> [DIRECTIONS FOR THIS TASK]:
Return every line of the data that contains the string "discussion".

[SUPPLIED RECORDS — start]

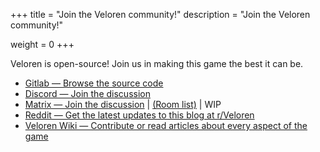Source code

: +++
title = "Join the Veloren community!"
description = "Join the Veloren community!"

weight = 0
+++

Veloren is open-source! Join us in making this game the best it can be.

* [Gitlab — Browse the source code](https://gitlab.com/veloren/veloren)
* [Discord — Join the discussion](https://discord.gg/ecUxc9N)
* [Matrix — Join the discussion](https://matrix.to/#/#veloren-space:fachschaften.org) | [(Room list)](@/matrix_room_list.md) | WIP
* [Reddit — Get the latest updates to this blog at r/Veloren](https://www.reddit.com/r/Veloren/)
* [Veloren Wiki — Contribute or read articles about every aspect of the game](https://wiki.veloren.net/)
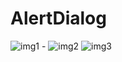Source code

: # AlertDialog

![img1](https://www.linkpicture.com/q/Screenshot_1691014577_324x576.png) - ![img2](https://www.linkpicture.com/q/Screenshot_1691014580_324x576.png) 
![img3](https://www.linkpicture.com/q/Screenshot_1691014583_324x576.png)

[SUPPLIED RECORDS — finish]

> [FINISHED TASK]:
* [Discord — Join the discussion](https://discord.gg/ecUxc9N)
* [Matrix — Join the discussion](https://matrix.to/#/#veloren-space:fachschaften.org) | [(Room list)](@/matrix_room_list.md) | WIP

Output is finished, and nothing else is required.